I was in Dallas for a teaching gig and staying at the Mansion on Turtle Creek (a luxury hotel I was enjoying courtesy of Central Markets Cooking Schools), when a friend from Chicago days came by for a visit. It was 4:00. We wandered into the hotel bar to see if we could get a coffee. One of the bartenders reluctantly offered to make a pot, but I could see it was an inconvenience. Besides it was 5:00 on the East coast. I ordered a glass of rose.
My friend and I were deep in catch-up mode, but eventually I noticed a photographer’s umbrella, lights from a flash, and bartenders Birk Baumgartner (below left) and Rocco Milano (below right) being photographed behind two very alluring cocktails. The Dallas Morning News was doing a piece—Top 10 Dallas Dining Trends. Number 2 on the list was Grown-Up Cocktails, and The Mansion bar was one of their picks.

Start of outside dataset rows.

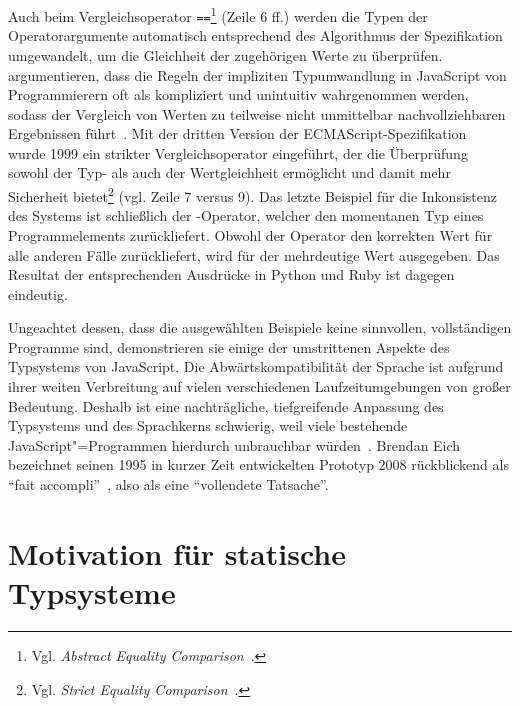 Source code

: Auch beim Vergleichsoperator \texttt{==}\footnote{Vgl. \textit{Abstract Equality Comparison}~\autocite[68]{ECMASCRIPT:2019}.} (Zeile 6 ff.) werden die Typen der Operatorargumente automatisch entsprechend des Algorithmus der Spezifikation umgewandelt, um die Gleichheit der zugehörigen Werte zu überprüfen. \citeauthor{PRADEL:2015} argumentieren, dass die Regeln der impliziten Typumwandlung in JavaScript von Programmierern oft als kompliziert und unintuitiv wahrgenommen werden, sodass der Vergleich von Werten zu teilweise nicht unmittelbar nachvollziehbaren Ergebnissen führt~\autocite{PRADEL:2015}.
Mit der dritten Version der ECMAScript-Spezifikation~\autocite{ECMASCRIPT:1999} wurde 1999 ein strikter Vergleichsoperator \code{===} eingeführt, der die Überprüfung sowohl der Typ- als auch der Wertgleichheit ermöglicht und damit mehr Sicherheit bietet\footnote{Vgl. \textit{Strict Equality Comparison}~\autocite[68]{ECMASCRIPT:2019}.} (vgl. Zeile 7 versus 9).
Das letzte Beispiel für die Inkonsistenz des Systems ist schließlich der -Operator, welcher den momentanen Typ eines Programmelements zurückliefert. Obwohl der Operator den korrekten Wert für alle anderen Fälle zurückliefert, wird für  der mehrdeutige Wert  ausgegeben. Das Resultat der entsprechenden Ausdrücke in Python und Ruby ist dagegen eindeutig.

Ungeachtet dessen, dass die ausgewählten Beispiele keine sinnvollen, vollständigen Programme sind, demonstrieren sie einige der umstrittenen Aspekte des Typsystems von JavaScript. Die Abwärtskompatibilität der Sprache ist aufgrund ihrer weiten Verbreitung auf vielen verschiedenen Laufzeitumgebungen von großer Bedeutung. Deshalb ist eine nachträgliche, tiefgreifende Anpassung des Typsystems und des Sprachkerns schwierig, weil viele bestehende JavaScript"=Programmen hierdurch unbrauchbar würden~\autocite[1]{CROCKFORD:JS_GOOD_PARTS}. Brendan Eich bezeichnet seinen 1995 in kurzer Zeit entwickelten Prototyp 2008 rückblickend als \enquote{fait accompli}~\autocite{EICH:POPULARITY}, also als eine \enquote{vollendete Tatsache}.

\section{Motivation für statische Typsysteme}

I’m not especially bold, but I must have had just enough rose to ask them what they were going to do with those perfectly good cocktails. My assertiveness was rewarded.
The Old Fashioned was a perfectly fine cocktail, but I was already smitten with the Martinez. Ingredient list: Old Tom gin, sweet vermouth, maraschino liqueur, orange bitters, gomme syrup, with Italian imported Luxardo maraschino cherries for garnish. Compared with a straight-ahead gin or vodka martini (what the Martinez eventually morphed into) this cocktail was complex, alluring… pretty. Rocco and Birk sent me home with the formula and gave me their numbers.
When I got back to Connecticut I made some calls. Except for Old Tom Gin, the rest of the ingredients were mail order—all from different sources. I pulled out my credit card.
I picked up the slightly sweet Old Tom Gin from my local high-end wine shop. Per Rocco, gin wasn’t nearly as refined in the early years so sugar was added to hide the impurities. Today they sweeten good gin just to mimic the old style.
One by one the ingredients arrived: first the maraschino liqueur, then the Luxardo cherries, and finally the orange bitters (Rocco gave me permission to skip the gomme syrup which offers a thick velvety mouth feel).
Maggy and Andy were around when it was finally time to make the drink. I set the martini glasses in the freezer, filled the shaker with ice, ceremonially measured each ingredient, then shook and poured. We took them to the deck to enjoy the unseasonably warm late fall sunset.
But something wasn’t quite right. I had picked up the Martinez in a dark, swanky bar in a far-away exotic hotel. Now I was home. The drink tasted right, just wrong place. She was too classy to be with us jean-clad threesome in the late October woods. Her home was that swishy Dallas bar with Rocco and Birk telling her story.
Am I over the Martinez? No. The beloved ingredients are on my shelf for the rare high-heel-and-tie occasions when this vintage drink will be right at home. For now, I’m back with my old faithful. G&T.